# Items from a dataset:
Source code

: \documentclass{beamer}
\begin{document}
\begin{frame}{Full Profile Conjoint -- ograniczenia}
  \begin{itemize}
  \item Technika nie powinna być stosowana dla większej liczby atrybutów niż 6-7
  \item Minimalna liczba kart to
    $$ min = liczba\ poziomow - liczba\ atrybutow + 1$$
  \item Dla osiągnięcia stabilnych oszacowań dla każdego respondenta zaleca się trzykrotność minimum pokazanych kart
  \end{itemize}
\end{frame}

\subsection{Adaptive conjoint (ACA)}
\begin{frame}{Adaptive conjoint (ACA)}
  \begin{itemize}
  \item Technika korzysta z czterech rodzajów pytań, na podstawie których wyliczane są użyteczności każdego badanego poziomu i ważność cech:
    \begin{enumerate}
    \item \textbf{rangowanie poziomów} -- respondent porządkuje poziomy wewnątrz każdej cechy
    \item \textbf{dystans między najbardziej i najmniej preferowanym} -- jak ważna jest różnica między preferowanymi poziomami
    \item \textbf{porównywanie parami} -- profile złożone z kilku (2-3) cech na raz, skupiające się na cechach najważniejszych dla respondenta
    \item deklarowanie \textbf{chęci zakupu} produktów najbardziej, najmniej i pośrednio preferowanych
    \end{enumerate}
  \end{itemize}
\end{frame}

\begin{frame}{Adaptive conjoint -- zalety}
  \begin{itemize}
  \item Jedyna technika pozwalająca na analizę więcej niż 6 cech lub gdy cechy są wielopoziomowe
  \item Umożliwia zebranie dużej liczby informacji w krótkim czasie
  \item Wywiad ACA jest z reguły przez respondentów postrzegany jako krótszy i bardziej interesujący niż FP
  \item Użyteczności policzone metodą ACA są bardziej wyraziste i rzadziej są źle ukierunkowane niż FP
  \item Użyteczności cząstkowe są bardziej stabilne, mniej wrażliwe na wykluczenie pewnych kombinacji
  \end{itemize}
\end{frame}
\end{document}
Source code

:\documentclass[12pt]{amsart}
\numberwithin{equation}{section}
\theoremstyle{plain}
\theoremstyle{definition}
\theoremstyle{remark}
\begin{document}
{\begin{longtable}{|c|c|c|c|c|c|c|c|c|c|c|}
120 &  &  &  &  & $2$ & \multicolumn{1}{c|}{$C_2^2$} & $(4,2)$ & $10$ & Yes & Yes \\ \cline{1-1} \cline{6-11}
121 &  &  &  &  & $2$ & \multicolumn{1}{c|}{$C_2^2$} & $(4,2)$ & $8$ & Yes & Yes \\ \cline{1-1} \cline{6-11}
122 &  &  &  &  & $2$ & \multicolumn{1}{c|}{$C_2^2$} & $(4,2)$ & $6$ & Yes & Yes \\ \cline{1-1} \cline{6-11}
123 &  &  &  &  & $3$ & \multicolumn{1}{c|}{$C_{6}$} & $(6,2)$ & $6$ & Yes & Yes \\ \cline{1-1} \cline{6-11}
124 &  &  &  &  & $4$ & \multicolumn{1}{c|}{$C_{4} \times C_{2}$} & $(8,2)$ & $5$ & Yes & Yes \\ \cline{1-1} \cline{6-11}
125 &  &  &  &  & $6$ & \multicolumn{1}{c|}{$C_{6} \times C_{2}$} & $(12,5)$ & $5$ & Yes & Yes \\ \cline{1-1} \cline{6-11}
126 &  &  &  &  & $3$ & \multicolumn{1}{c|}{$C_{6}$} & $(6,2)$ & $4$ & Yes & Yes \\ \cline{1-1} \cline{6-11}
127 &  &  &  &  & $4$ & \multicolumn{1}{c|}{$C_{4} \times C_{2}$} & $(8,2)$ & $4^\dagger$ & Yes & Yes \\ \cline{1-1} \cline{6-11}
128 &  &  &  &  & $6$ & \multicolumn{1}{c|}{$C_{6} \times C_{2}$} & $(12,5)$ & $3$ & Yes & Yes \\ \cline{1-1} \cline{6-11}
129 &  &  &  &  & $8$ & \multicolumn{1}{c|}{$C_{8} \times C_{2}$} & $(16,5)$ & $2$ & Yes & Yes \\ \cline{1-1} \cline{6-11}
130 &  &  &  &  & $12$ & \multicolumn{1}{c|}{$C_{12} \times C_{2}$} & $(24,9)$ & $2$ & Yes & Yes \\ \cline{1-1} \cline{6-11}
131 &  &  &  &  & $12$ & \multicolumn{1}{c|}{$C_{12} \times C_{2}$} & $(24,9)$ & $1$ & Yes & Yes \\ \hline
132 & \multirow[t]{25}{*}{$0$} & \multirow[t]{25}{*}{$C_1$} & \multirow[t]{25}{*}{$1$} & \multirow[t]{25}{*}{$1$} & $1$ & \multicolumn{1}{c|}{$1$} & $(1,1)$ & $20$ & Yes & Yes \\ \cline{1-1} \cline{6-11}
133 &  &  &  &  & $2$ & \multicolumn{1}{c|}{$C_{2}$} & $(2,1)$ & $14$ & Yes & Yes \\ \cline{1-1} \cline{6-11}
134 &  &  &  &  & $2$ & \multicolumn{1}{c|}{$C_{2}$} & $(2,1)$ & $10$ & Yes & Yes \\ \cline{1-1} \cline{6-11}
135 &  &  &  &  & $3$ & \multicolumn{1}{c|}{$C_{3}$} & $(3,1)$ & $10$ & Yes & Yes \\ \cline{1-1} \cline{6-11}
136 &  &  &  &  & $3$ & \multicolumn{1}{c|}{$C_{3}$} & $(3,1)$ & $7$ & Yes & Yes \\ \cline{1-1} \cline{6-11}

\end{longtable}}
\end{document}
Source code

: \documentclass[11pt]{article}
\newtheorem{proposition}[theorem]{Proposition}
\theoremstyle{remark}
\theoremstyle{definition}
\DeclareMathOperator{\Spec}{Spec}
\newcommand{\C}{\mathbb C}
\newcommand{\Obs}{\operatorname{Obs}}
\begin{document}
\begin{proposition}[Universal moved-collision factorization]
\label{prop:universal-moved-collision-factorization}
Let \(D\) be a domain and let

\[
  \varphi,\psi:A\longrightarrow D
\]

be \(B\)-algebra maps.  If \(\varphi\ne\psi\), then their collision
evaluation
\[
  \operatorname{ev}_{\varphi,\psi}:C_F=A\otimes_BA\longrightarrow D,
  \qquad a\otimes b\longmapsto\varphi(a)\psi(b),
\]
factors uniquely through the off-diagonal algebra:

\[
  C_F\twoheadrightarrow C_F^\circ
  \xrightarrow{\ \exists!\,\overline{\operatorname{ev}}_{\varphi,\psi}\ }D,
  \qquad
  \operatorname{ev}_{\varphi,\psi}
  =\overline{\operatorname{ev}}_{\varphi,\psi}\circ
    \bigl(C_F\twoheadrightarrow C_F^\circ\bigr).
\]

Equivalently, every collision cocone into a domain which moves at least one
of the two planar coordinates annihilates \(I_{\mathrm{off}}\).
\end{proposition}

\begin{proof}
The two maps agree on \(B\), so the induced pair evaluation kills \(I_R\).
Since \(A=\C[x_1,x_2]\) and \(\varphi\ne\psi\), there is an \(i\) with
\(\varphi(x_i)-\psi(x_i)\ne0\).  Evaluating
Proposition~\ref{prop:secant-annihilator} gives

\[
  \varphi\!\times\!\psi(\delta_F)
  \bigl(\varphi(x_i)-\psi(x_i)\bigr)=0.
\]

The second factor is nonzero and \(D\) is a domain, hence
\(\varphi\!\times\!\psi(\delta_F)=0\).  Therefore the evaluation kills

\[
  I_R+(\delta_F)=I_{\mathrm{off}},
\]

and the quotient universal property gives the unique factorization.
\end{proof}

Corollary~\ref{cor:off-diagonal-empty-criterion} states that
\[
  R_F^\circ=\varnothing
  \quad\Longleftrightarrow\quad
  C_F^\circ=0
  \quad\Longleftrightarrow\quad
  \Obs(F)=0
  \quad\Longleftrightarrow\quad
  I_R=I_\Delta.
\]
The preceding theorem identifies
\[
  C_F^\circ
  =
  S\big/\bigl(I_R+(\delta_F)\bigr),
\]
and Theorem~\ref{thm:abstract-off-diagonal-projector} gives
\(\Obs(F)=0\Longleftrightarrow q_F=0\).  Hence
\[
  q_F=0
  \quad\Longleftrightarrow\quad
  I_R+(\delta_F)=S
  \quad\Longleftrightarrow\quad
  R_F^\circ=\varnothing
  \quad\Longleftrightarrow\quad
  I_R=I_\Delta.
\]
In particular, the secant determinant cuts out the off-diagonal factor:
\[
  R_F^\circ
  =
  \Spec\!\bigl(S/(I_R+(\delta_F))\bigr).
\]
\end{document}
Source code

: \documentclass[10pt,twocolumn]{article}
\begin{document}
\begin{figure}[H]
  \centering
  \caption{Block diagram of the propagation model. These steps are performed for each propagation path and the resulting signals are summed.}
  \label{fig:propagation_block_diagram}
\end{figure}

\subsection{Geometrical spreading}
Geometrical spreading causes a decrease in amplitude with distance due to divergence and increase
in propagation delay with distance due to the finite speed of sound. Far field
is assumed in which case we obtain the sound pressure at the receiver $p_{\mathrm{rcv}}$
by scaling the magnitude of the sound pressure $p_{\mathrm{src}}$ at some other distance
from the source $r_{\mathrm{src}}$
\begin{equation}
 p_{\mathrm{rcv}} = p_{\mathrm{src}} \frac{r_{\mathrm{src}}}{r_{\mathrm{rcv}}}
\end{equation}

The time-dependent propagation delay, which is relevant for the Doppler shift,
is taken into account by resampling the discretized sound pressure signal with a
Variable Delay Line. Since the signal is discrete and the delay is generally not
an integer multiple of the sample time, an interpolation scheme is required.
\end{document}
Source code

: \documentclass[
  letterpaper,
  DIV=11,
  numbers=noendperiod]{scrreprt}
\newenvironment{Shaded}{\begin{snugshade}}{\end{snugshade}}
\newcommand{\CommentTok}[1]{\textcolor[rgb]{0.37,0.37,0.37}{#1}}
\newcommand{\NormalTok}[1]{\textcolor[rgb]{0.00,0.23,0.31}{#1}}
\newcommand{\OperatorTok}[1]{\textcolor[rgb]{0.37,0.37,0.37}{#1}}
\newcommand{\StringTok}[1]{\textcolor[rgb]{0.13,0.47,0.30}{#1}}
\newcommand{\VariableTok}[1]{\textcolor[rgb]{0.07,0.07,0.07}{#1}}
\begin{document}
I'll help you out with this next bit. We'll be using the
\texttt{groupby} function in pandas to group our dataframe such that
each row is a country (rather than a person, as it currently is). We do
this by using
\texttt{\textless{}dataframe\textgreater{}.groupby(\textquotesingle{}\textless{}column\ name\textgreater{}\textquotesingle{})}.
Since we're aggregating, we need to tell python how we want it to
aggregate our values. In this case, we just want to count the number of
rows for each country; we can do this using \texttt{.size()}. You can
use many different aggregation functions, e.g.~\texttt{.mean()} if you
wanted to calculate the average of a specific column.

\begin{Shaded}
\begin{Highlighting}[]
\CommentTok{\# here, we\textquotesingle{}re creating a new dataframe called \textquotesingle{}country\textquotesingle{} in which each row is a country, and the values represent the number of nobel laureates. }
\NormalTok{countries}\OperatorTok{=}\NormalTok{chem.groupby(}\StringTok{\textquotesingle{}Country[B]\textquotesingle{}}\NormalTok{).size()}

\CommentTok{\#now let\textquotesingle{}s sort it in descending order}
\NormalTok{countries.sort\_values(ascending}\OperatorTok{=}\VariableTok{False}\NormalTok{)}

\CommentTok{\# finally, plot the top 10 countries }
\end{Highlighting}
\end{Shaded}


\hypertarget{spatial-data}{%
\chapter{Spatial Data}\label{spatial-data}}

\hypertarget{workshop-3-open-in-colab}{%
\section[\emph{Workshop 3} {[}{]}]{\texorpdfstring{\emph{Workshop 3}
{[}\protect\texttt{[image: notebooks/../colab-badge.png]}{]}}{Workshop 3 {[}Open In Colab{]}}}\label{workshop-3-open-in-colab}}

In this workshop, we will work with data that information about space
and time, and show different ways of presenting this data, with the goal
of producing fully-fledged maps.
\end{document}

# Task details:
Starting at the line that has "from the source" and ending at the line that has "is taken into", please write out the lines above exactly, leaving out all others.

# Response:
from the source $r_{\mathrm{src}}$
\begin{equation}
 p_{\mathrm{rcv}} = p_{\mathrm{src}} \frac{r_{\mathrm{src}}}{r_{\mathrm{rcv}}}
\end{equation}

The time-dependent propagation delay, which is relevant for the Doppler shift,
is taken into account by resampling the discretized sound pressure signal with a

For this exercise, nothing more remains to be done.